Each line of the entries below that holds "defined" is needed, copied in full.
[Dataset records Boundary: Start]
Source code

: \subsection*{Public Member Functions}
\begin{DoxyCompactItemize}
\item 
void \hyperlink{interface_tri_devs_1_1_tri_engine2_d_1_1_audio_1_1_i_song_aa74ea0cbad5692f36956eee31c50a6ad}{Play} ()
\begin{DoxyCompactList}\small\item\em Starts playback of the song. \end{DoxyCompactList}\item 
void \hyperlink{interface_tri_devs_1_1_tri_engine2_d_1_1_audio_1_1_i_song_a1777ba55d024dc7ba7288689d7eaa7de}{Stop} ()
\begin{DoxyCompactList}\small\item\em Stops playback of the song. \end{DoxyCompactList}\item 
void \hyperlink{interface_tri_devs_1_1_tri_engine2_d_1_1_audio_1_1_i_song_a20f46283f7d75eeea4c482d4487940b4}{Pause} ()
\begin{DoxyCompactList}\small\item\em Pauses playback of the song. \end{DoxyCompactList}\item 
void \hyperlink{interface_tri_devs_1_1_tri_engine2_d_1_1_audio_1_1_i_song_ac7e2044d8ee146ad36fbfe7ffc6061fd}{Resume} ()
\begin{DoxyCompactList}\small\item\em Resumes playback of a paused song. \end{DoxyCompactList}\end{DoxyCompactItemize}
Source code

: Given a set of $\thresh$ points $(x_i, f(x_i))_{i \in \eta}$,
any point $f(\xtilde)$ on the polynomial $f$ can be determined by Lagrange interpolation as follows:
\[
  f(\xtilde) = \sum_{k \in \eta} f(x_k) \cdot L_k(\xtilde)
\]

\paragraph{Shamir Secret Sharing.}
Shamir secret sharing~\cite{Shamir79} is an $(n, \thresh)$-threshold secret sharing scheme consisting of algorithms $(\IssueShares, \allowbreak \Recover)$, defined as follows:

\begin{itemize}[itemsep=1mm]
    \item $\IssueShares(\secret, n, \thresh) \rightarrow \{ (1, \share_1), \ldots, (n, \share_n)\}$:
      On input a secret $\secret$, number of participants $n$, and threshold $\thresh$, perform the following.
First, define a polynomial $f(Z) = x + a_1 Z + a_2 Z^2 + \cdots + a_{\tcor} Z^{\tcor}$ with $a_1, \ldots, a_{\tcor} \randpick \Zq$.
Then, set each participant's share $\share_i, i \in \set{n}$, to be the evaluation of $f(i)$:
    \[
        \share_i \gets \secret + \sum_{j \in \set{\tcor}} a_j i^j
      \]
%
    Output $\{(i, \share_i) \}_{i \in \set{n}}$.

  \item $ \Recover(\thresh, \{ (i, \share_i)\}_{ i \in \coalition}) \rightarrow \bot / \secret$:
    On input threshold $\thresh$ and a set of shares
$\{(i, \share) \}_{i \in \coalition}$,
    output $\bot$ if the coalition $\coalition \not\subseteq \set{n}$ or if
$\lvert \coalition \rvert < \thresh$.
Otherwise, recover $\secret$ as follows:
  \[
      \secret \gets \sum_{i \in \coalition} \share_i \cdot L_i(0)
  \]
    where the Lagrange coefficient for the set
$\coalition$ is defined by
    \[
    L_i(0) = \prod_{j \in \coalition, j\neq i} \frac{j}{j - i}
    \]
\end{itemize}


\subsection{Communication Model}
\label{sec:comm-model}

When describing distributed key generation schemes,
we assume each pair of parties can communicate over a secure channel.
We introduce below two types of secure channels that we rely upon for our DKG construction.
[Dataset records Boundary: End]
▶ **Result of this exercise**:
Shamir secret sharing~\cite{Shamir79} is an $(n, \thresh)$-threshold secret sharing scheme consisting of algorithms $(\IssueShares, \allowbreak \Recover)$, defined as follows:
$\coalition$ is defined by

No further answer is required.